Pick every line out of the entries below that holds the string "their", and report them.

[Exercise data]:
-=-=-

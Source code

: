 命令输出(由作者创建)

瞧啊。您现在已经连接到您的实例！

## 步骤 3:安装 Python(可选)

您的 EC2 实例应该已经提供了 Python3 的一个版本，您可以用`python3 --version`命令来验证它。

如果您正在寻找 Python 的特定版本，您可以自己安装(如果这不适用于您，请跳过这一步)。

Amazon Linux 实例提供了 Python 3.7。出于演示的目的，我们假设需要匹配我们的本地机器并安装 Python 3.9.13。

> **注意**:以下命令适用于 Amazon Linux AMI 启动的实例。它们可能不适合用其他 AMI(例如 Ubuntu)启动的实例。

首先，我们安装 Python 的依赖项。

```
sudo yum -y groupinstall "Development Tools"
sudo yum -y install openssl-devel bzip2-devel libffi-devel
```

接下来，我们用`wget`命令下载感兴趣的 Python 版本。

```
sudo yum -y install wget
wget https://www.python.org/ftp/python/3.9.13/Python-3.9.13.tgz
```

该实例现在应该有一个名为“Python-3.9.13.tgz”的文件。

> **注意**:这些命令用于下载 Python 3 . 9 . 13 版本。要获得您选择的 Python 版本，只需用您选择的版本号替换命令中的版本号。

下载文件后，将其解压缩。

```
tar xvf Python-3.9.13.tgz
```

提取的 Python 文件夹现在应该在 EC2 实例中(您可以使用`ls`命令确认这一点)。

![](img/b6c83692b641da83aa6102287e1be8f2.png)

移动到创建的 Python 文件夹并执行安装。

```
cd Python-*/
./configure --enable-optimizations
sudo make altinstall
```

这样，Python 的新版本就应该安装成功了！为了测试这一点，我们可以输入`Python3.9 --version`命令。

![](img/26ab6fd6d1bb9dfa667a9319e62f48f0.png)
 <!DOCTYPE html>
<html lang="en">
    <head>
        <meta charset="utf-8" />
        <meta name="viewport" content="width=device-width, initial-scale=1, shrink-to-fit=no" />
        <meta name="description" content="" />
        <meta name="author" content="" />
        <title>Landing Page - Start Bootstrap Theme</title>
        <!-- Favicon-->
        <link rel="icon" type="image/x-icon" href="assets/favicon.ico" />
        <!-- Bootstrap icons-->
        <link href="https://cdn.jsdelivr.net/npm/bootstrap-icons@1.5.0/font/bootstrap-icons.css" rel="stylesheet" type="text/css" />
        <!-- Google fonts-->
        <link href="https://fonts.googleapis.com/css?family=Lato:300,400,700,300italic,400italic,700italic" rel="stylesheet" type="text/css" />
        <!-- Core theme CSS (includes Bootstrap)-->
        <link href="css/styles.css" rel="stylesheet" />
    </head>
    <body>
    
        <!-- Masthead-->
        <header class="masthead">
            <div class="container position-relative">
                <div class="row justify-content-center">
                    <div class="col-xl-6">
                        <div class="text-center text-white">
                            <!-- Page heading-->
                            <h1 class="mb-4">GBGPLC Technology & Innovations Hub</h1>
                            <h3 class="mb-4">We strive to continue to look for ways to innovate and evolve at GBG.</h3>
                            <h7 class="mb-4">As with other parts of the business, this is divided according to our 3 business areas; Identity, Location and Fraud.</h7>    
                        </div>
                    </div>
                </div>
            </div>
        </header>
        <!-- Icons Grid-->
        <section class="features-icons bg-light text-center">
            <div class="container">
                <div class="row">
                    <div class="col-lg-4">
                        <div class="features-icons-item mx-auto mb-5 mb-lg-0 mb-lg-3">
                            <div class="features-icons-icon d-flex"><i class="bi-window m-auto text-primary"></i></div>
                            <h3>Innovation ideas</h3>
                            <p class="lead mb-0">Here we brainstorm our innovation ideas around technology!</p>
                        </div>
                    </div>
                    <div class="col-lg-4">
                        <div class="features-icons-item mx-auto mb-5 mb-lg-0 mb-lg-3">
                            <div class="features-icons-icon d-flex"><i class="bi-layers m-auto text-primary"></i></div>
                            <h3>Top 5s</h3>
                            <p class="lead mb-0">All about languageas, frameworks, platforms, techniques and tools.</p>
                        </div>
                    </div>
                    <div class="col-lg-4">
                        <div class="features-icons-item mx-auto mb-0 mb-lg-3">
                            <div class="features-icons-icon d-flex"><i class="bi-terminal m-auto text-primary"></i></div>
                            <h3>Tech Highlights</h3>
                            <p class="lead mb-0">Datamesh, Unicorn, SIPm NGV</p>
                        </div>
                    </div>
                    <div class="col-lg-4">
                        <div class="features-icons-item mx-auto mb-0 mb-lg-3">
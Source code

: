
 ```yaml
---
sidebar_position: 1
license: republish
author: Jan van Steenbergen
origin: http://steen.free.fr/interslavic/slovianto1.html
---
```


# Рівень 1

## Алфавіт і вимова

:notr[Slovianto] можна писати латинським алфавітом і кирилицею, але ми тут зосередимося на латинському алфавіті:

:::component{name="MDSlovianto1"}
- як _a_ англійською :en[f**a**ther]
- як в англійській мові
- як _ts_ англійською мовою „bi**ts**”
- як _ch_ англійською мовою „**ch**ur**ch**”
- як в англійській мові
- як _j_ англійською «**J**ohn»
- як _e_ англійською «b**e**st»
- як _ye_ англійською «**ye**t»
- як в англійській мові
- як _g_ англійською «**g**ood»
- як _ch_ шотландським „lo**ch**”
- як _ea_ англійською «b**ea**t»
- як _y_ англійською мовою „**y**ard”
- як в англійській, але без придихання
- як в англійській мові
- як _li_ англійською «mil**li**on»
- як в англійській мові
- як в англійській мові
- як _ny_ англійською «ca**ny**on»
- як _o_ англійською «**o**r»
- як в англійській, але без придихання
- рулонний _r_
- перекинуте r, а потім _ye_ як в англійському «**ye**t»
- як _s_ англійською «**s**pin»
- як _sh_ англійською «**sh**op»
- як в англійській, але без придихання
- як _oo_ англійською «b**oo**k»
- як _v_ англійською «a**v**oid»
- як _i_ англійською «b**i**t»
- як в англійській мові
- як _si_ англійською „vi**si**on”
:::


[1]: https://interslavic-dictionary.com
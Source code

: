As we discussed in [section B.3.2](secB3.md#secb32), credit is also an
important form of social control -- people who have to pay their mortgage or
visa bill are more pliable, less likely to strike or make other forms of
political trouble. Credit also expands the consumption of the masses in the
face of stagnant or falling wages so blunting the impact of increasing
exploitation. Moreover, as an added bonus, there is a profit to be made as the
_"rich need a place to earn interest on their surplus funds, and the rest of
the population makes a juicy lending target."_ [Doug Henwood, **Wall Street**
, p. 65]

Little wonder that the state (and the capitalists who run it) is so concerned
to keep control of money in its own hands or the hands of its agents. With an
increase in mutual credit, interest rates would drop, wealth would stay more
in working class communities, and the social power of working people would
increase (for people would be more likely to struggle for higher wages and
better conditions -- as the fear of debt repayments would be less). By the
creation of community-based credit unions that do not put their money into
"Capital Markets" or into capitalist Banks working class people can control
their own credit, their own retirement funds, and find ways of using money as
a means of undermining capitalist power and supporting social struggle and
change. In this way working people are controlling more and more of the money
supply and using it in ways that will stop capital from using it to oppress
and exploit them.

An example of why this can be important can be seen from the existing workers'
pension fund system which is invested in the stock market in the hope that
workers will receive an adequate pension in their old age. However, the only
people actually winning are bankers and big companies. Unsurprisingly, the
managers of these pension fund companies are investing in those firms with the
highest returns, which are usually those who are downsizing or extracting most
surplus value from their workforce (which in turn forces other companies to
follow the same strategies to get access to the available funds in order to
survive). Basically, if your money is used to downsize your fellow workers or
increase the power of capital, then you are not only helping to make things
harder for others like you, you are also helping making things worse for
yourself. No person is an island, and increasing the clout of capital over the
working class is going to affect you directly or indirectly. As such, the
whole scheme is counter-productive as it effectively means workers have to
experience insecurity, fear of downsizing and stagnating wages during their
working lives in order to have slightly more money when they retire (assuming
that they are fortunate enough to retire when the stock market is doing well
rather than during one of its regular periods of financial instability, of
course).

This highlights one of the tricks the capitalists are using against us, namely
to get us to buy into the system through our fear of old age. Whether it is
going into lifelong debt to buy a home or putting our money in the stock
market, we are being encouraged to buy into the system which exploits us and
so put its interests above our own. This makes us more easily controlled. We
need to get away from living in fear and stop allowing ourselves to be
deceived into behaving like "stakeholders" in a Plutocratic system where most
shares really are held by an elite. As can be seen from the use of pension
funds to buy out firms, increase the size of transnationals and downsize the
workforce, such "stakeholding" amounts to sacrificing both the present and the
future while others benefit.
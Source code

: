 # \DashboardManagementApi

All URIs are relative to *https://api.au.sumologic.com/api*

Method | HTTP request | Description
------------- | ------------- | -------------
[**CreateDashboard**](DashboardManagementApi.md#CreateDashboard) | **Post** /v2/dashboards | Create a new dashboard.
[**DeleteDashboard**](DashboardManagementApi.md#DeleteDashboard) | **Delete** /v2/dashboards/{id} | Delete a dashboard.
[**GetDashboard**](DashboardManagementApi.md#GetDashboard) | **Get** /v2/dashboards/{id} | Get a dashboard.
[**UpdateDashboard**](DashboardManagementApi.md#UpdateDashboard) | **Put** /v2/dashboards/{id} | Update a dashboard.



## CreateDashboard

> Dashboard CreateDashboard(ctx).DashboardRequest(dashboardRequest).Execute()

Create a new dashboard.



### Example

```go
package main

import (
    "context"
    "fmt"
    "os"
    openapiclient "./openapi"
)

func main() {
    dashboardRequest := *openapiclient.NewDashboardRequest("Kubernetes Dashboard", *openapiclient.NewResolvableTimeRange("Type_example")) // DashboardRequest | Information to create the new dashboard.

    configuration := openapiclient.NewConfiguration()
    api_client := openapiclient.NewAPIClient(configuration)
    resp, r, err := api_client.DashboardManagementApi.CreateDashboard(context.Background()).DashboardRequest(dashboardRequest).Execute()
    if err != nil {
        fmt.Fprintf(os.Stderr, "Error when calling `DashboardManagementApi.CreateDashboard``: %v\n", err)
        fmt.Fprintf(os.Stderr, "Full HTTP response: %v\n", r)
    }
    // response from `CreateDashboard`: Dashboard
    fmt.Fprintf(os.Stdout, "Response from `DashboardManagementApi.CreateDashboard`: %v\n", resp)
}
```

-=-=-

[Output of the task]:
important form of social control -- people who have to pay their mortgage or
_"rich need a place to earn interest on their surplus funds, and the rest of
creation of community-based credit unions that do not put their money into
their own credit, their own retirement funds, and find ways of using money as
workers will receive an adequate pension in their old age. However, the only
surplus value from their workforce (which in turn forces other companies to
experience insecurity, fear of downsizing and stagnating wages during their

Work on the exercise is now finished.